Early in the morning, passengers for Sidi-bel-Abbés had to descend from the train going on to Oran, and take a slow one, on a branch line. It was a very slow one, indeed, and it was also late, so that it would be nearly midday and the hour for dejeuner when they reached their destination. Max saw himself inquiring for Mademoiselle Delatour just at the moment when the admirers of her topaz eyes were assembling for their meal. He did not like the prospect; but said nothing of his own worries to Sanda, whom he joined on changing trains. Now the meeting with her father was so near, she had to hold her courage with both hands. She had realized for the first time that she would not know where to look for Colonel DeLisle. He might be in barracks. She could hardly go to him there. He would perhaps be angry, should a girl arrive, announcing herself as his daughter, at the house where he had rooms. The third alternative was the Hotel Splendide, where he took his meals. He might already be there when she reached Sidi-bel-Abbés. What a place for a first meeting! Max agreed, sympathetically. It seemed that everything at Sidi-bel-Abbés must happen at the Hotel Splendide!

"If you could only be with me and help, as you have helped me all along!" she sighed. "Though of course you can't. If Sir Knight had come—— But I couldn't easily explain you to my father. At least, not just at present."

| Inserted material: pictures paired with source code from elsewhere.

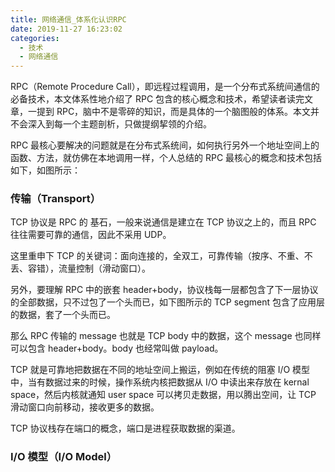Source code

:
 ```yaml
---
title: 网络通信_体系化认识RPC
date: 2019-11-27 16:23:02
categories: 
  - 技术
  - 网络通信
---
```


RPC（Remote Procedure Call），即远程过程调用，是一个分布式系统间通信的必备技术，本文体系性地介绍了 RPC 包含的核心概念和技术，希望读者读完文章，一提到 RPC，脑中不是零碎的知识，而是具体的一个脑图般的体系。本文并不会深入到每一个主题剖析，只做提纲挈领的介绍。
<!--more-->
RPC 最核心要解决的问题就是在分布式系统间，如何执行另外一个地址空间上的函数、方法，就仿佛在本地调用一样，个人总结的 RPC 最核心的概念和技术包括如下，如图所示：

### 传输（Transport）
TCP 协议是 RPC 的 基石，一般来说通信是建立在 TCP 协议之上的，而且 RPC 往往需要可靠的通信，因此不采用 UDP。

这里重申下 TCP 的关键词：面向连接的，全双工，可靠传输（按序、不重、不丢、容错），流量控制（滑动窗口）。

另外，要理解 RPC 中的嵌套 header+body，协议栈每一层都包含了下一层协议的全部数据，只不过包了一个头而已，如下图所示的 TCP segment 包含了应用层的数据，套了一个头而已。

那么 RPC 传输的 message 也就是 TCP body 中的数据，这个 message 也同样可以包含 header+body。body 也经常叫做 payload。

TCP 就是可靠地把数据在不同的地址空间上搬运，例如在传统的阻塞 I/O 模型中，当有数据过来的时候，操作系统内核把数据从 I/O 中读出来存放在 kernal space，然后内核就通知 user space 可以拷贝走数据，用以腾出空间，让 TCP 滑动窗口向前移动，接收更多的数据。

TCP 协议栈存在端口的概念，端口是进程获取数据的渠道。

### I/O 模型（I/O Model）
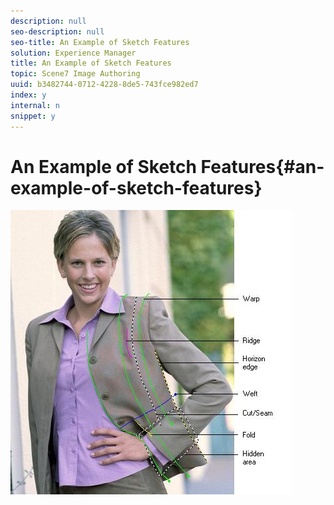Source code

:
 ```yaml
---
description: null
seo-description: null
seo-title: An Example of Sketch Features
solution: Experience Manager
title: An Example of Sketch Features
topic: Scene7 Image Authoring
uuid: b3482744-0712-4228-8de5-743fce982ed7
index: y
internal: n
snippet: y
---
```


# An Example of Sketch Features{#an-example-of-sketch-features}

 ![](assets/sketch_ex.png)

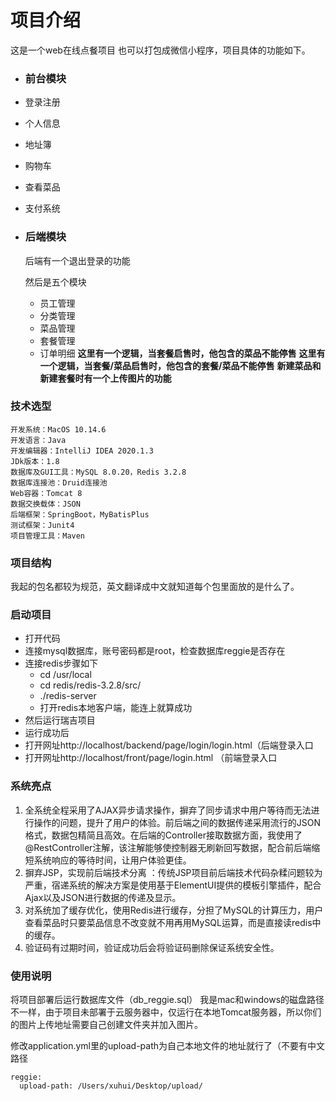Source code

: # 项目介绍

这是一个web在线点餐项目 也可以打包成微信小程序，项目具体的功能如下。



+ ### 前台模块

+ 登录注册
+ 个人信息
+ 地址簿
+ 购物车
+ 查看菜品
+ 支付系统



+ ### 后端模块

  后端有一个退出登录的功能

  然后是五个模块

  + 员工管理
  + 分类管理
  + 菜品管理
  + 套餐管理
  + 订单明细
**这里有一个逻辑，当套餐启售时，他包含的菜品不能停售**
**这里有一个逻辑，当套餐/菜品启售时，他包含的套餐/菜品不能停售**
**新建菜品和新建套餐时有一个上传图片的功能**




### 技术选型

```
开发系统：MacOS 10.14.6 
开发语言：Java
开发编辑器：IntelliJ IDEA 2020.1.3
JDk版本：1.8
数据库及GUI工具：MySQL 8.0.20，Redis 3.2.8
数据库连接池：Druid连接池
Web容器：Tomcat 8
数据交换载体：JSON
后端框架：SpringBoot，MyBatisPlus
测试框架：Junit4
项目管理工具：Maven
```



### 项目结构

我起的包名都较为规范，英文翻译成中文就知道每个包里面放的是什么了。

### 启动项目

+ 打开代码
+ 连接mysql数据库，账号密码都是root，检查数据库reggie是否存在
+ 连接redis步骤如下
  + cd /usr/local
  + cd redis/redis-3.2.8/src/
  + ./redis-server
  + 打开redis本地客户端，能连上就算成功
+ 然后运行瑞吉项目
+ 运行成功后
+ 打开网址http://localhost/backend/page/login/login.html（后端登录入口
+ 打开网址http://localhost/front/page/login.html （前端登录入口



### 系统亮点

1. 全系统全程采用了AJAX异步请求操作，摒弃了同步请求中用户等待而无法进行操作的问题，提升了用户的体验。前后端之间的数据传递采用流行的JSON格式，数据包精简且高效。在后端的Controller接取数据方面，我使用了@RestController注解，该注解能够使控制器无刷新回写数据，配合前后端缩短系统响应的等待时间，让用户体验更佳。
2.  摒弃JSP，实现前后端技术分离 ：传统JSP项目前后端技术代码杂糅问题较为严重，宿递系统的解决方案是使用基于ElementUI提供的模板引擎插件，配合Ajax以及JSON进行数据的传递及显示。
3. 对系统加了缓存优化，使用Redis进行缓存，分担了MySQL的计算压力，用户查看菜品时只要菜品信息不改变就不用再用MySQL运算，而是直接读redis中的缓存。
4. 验证码有过期时间，验证成功后会将验证码删除保证系统安全性。





### 使用说明

将项目部署后运行数据库文件（db_reggie.sql）
我是mac和windows的磁盘路径不一样，由于项目未部署于云服务器中，仅运行在本地Tomcat服务器，所以你们的图片上传地址需要自己创建文件夹并加入图片。

修改application.yml里的upload-path为自己本地文件的地址就行了（不要有中文路径

```
reggie:
  upload-path: /Users/xuhui/Desktop/upload/
```


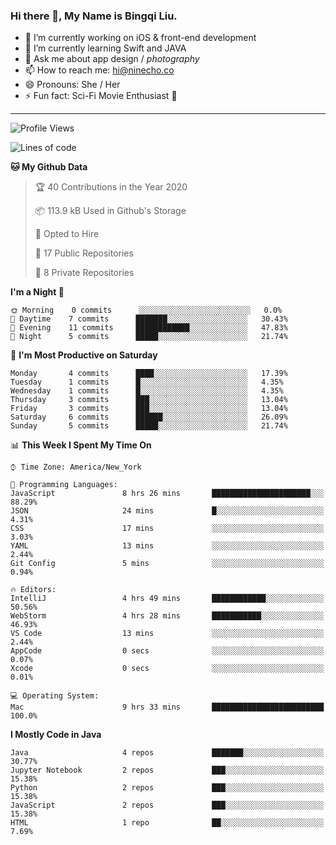 ### Hi there 👋, My Name is Bingqi Liu.

- 🔭 I’m currently working on iOS & front-end development
- 🌱 I’m currently learning Swift and JAVA
- 💬 Ask me about app design / *photography*
- 📫 How to reach me: hi@ninecho.co
- 😄 Pronouns: She / Her
- ⚡ Fun fact: Sci-Fi Movie Enthusiast 🚀

---

<!--START_SECTION:waka-->
![Profile Views](http://img.shields.io/badge/Profile%20Views-110-blue)

![Lines of code](https://img.shields.io/badge/From%20Hello%20World%20I%27ve%20Written-2.6%20million%20lines%20of%20code-blue)

**🐱 My Github Data** 

> 🏆 40 Contributions in the Year 2020
 > 
> 📦 113.9 kB Used in Github's Storage 
 > 
> 💼 Opted to Hire
 > 
> 📜 17 Public Repositories 
 > 
> 🔑 8 Private Repositories  

**I'm a Night 🦉** 

```text
🌞 Morning    0 commits      ░░░░░░░░░░░░░░░░░░░░░░░░░   0.0% 
🌆 Daytime    7 commits      ███████░░░░░░░░░░░░░░░░░░   30.43% 
🌃 Evening    11 commits     ████████████░░░░░░░░░░░░░   47.83% 
🌙 Night      5 commits      █████░░░░░░░░░░░░░░░░░░░░   21.74%

```
📅 **I'm Most Productive on Saturday** 

```text
Monday       4 commits      ████░░░░░░░░░░░░░░░░░░░░░   17.39% 
Tuesday      1 commits      █░░░░░░░░░░░░░░░░░░░░░░░░   4.35% 
Wednesday    1 commits      █░░░░░░░░░░░░░░░░░░░░░░░░   4.35% 
Thursday     3 commits      ███░░░░░░░░░░░░░░░░░░░░░░   13.04% 
Friday       3 commits      ███░░░░░░░░░░░░░░░░░░░░░░   13.04% 
Saturday     6 commits      ██████░░░░░░░░░░░░░░░░░░░   26.09% 
Sunday       5 commits      █████░░░░░░░░░░░░░░░░░░░░   21.74%

```


📊 **This Week I Spent My Time On** 

```text
⌚︎ Time Zone: America/New_York

💬 Programming Languages: 
JavaScript               8 hrs 26 mins       ██████████████████████░░░   88.29% 
JSON                     24 mins             █░░░░░░░░░░░░░░░░░░░░░░░░   4.31% 
CSS                      17 mins             ░░░░░░░░░░░░░░░░░░░░░░░░░   3.03% 
YAML                     13 mins             ░░░░░░░░░░░░░░░░░░░░░░░░░   2.44% 
Git Config               5 mins              ░░░░░░░░░░░░░░░░░░░░░░░░░   0.94%

🔥 Editors: 
IntelliJ                 4 hrs 49 mins       ████████████░░░░░░░░░░░░░   50.56% 
WebStorm                 4 hrs 28 mins       ███████████░░░░░░░░░░░░░░   46.93% 
VS Code                  13 mins             ░░░░░░░░░░░░░░░░░░░░░░░░░   2.44% 
AppCode                  0 secs              ░░░░░░░░░░░░░░░░░░░░░░░░░   0.07% 
Xcode                    0 secs              ░░░░░░░░░░░░░░░░░░░░░░░░░   0.01%

💻 Operating System: 
Mac                      9 hrs 33 mins       █████████████████████████   100.0%

```

**I Mostly Code in Java** 

```text
Java                     4 repos             ███████░░░░░░░░░░░░░░░░░░   30.77% 
Jupyter Notebook         2 repos             ███░░░░░░░░░░░░░░░░░░░░░░   15.38% 
Python                   2 repos             ███░░░░░░░░░░░░░░░░░░░░░░   15.38% 
JavaScript               2 repos             ███░░░░░░░░░░░░░░░░░░░░░░   15.38% 
HTML                     1 repo              ██░░░░░░░░░░░░░░░░░░░░░░░   7.69%

```



<!--END_SECTION:waka-->

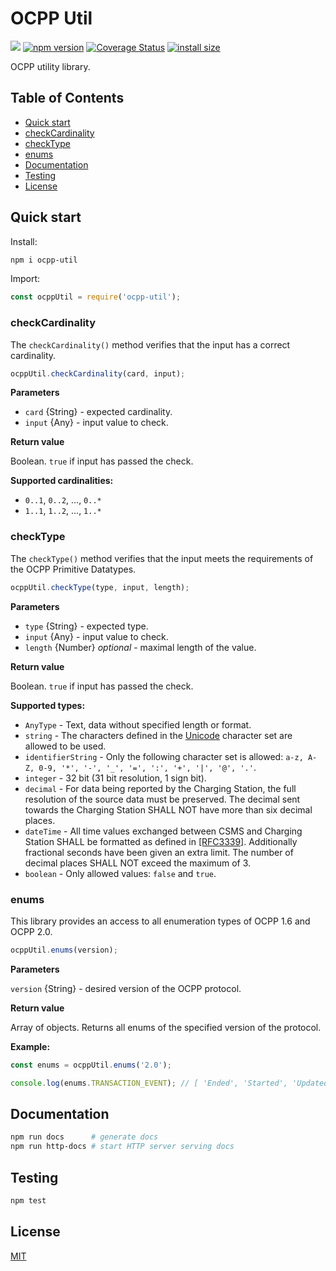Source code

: # OCPP Util

![](https://github.com/romfrolov/ocpp-util/workflows/build/badge.svg) [![npm version](https://badge.fury.io/js/ocpp-util.svg)](https://badge.fury.io/js/ocpp-util) [![Coverage Status](https://coveralls.io/repos/github/romfrolov/ocpp-util/badge.svg?branch=master)](https://coveralls.io/github/romfrolov/ocpp-util?branch=master) [![install size](https://packagephobia.now.sh/badge?p=ocpp-util)](https://packagephobia.now.sh/result?p=ocpp-util)

OCPP utility library.

## Table of Contents

- [Quick start](#quick-start)
 - [checkCardinality](#checkcardinality)
 - [checkType](#checkType)
 - [enums](#enums)
- [Documentation](#documentation)
- [Testing](#testing)
- [License](#license)

## Quick start

Install:

```bash
npm i ocpp-util
```

Import:

```js
const ocppUtil = require('ocpp-util');
```

### checkCardinality

The `checkCardinality()` method verifies that the input has a correct cardinality.

```js
ocppUtil.checkCardinality(card, input);
```

**Parameters**

- `card` {String} - expected cardinality.
- `input` {Any} - input value to check.

**Return value**

Boolean. `true` if input has passed the check.

**Supported cardinalities:**
- `0..1`, `0..2`, ..., `0..*`
- `1..1`, `1..2`, ..., `1..*`

### checkType

The `checkType()` method verifies that the input meets the requirements of the OCPP Primitive Datatypes.

```js
ocppUtil.checkType(type, input, length);
```

**Parameters**

- `type` {String} - expected type.
- `input` {Any} - input value to check.
- `length` {Number} *optional* - maximal length of the value.

**Return value**

Boolean. `true` if input has passed the check.

**Supported types:**
- `AnyType` - Text, data without specified length or format.
- `string` - The characters defined in the [Unicode](http://www.unicode.org/versions/Unicode10.0.0/) character set are allowed to be used.
- `identifierString` - Only the following character set is allowed: `a-z, A-Z, 0-9, '*', '-', '_', '=', ':', '+', '|', '@', '.'`.
- `integer` - 32 bit (31 bit resolution, 1 sign bit).
- `decimal` - For data being reported by the Charging Station, the full resolution of the source data must be
preserved. The decimal sent towards the Charging Station SHALL NOT have more than six
decimal places.
- `dateTime` - All time values exchanged between CSMS and Charging Station SHALL be formatted as
defined in [[RFC3339]](https://tools.ietf.org/html/rfc3339). Additionally fractional seconds have been given an extra limit. The
number of decimal places SHALL NOT exceed the maximum of 3.
- `boolean` - Only allowed values: `false` and `true`.

### enums

This library provides an access to all enumeration types of OCPP 1.6 and OCPP 2.0.

```js
ocppUtil.enums(version);
```

**Parameters**

`version` {String} - desired version of the OCPP protocol.

**Return value**

Array of objects. Returns all enums of the specified version of the protocol.

**Example:**

```js
const enums = ocppUtil.enums('2.0');

console.log(enums.TRANSACTION_EVENT); // [ 'Ended', 'Started', 'Updated' ]
```

## Documentation

```bash
npm run docs      # generate docs
npm run http-docs # start HTTP server serving docs
```

## Testing

```bash
npm test
```

## License

[MIT](./LICENSE)

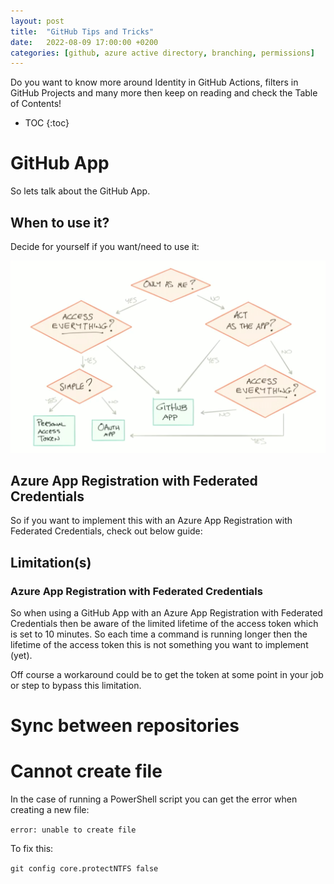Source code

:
 ```yaml
---
layout: post
title:  "GitHub Tips and Tricks"
date:   2022-08-09 17:00:00 +0200
categories: [github, azure active directory, branching, permissions]
---
```


Do you want to know more around Identity in GitHub Actions, filters in GitHub Projects and many more then keep on reading and check the Table of Contents!

* TOC
{:toc}

# GitHub App

So lets talk about the GitHub App.

## When to use it?

Decide for yourself if you want/need to use it:

![image](../.attachments/intro-to-apps-flow.png)

## Azure App Registration with Federated Credentials

So if you want to implement this with an Azure App Registration with Federated Credentials, check out below guide:



## Limitation(s)

### Azure App Registration with Federated Credentials

So when using a GitHub App with an Azure App Registration with Federated Credentials then be aware of the limited lifetime of the access token which is set to 10 minutes. So each time a command is running longer then the lifetime of the access token this is not something you want to implement (yet).

Off course a workaround could be to get the token at some point in your job or step to bypass this limitation.

# Sync between repositories



# Cannot create file

In the case of running a PowerShell script you can get the error when creating a new file:

``
error: unable to create file
``

To fix this:

``
git config core.protectNTFS false
``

Max saw this, even more clearly than she saw it. It would indeed be difficult for a strange new daughter to explain in a few brief words a still more strange young man to such a person as Colonel DeLisle. If he were to be introduced or even mentioned at all, Max felt that it would have to be later, and must depend on the word of the redoubtable colonel. He suggested to Sanda as discreetly as he could that he would keep out of her way at the hotel, unless she summoned him. But, he added, he would have to be there for a short time at all events, because his business was taking him precisely to the Hotel Splendide.

"The person you're looking for is staying there?" asked Sanda.